Microsoft first said a year ago that it was considering the idea, and now the concept is coming to fruition, Michael Manos, Microsoft's senior director of Data Center Services, said April 1 in a keynote address at the AFCOM Data Center World conference here.

The new center will be located in Northlake, Ill., near Chicago. Microsoft is also building new data centers in San Antonio; Quincy, Wash.; and Dublin, Ireland. The Chicago facility will be the only one with a "containerized" floor.

"This is the first data center of this kind that we know of, and we've seen a lot of them," Microsoft Principal Power and Cooling Architect Christian Belady told eWEEK.

It is an emerging trend in the industry for data centers to use containers as a key component.
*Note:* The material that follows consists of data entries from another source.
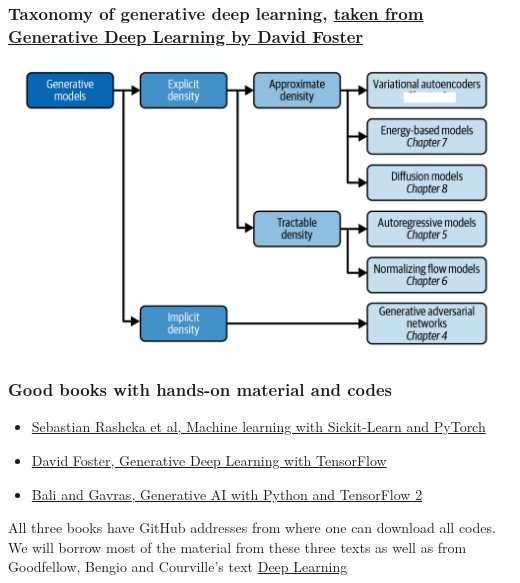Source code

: \documentclass{beamer}
\begin{document}
\begin{frame}
\frametitle{Taxonomy of generative deep learning, \href{{https://www.oreilly.com/library/view/generative-deep-learning/9781098134174/ch01.html}}{taken from Generative Deep Learning by David Foster}}

\vspace{6mm}

\centerline{\includegraphics[width=1.0\linewidth]{figures/generativemodels.png}}

\vspace{6mm}
\end{frame}

\begin{frame}
\frametitle{Good books with hands-on material and codes}

\begin{block}{}
\begin{itemize}
\item \href{{https://sebastianraschka.com/blog/2022/ml-pytorch-book.html}}{Sebastian Rashcka et al, Machine learning with Sickit-Learn and PyTorch}

\item \href{{https://www.oreilly.com/library/view/generative-deep-learning/9781098134174/ch01.html}}{David Foster, Generative Deep Learning with TensorFlow}

\item \href{{https://github.com/PacktPublishing/Hands-On-Generative-AI-with-Python-and-TensorFlow-2}}{Bali and Gavras, Generative AI with Python and TensorFlow 2}
\end{itemize}

\noindent
\end{block}

All three books have GitHub addresses from where  one can download all codes. We will borrow most of the material from these three texts as well as 
from Goodfellow, Bengio and Courville's text \href{{https://www.deeplearningbook.org/}}{Deep Learning}
\end{frame}
\end{document}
Sun Microsystems introduced the idea in October 2006 with its Project Blackbox data center, and it has been selling them in increasing numbers ever since.

Each Blackbox package combines storage, computing, and network infrastructure hardware and software-along with high-efficiency power and liquid cooling-in modular units based on standard 20-by-8-by-8-foot shipping containers.

Each unit holds up to 250 Sun Fire blade servers (standard 19-inch-wide size) and provides up to 1.5 petabytes of disk storage, 2 petabytes of tape storage and up to 7TB of RAM. A fully configured Blackbox unit weighs under 20,000 pounds and has front and rear doors, seven service access points inside, and cutting-edge cooling and power distribution equipment.  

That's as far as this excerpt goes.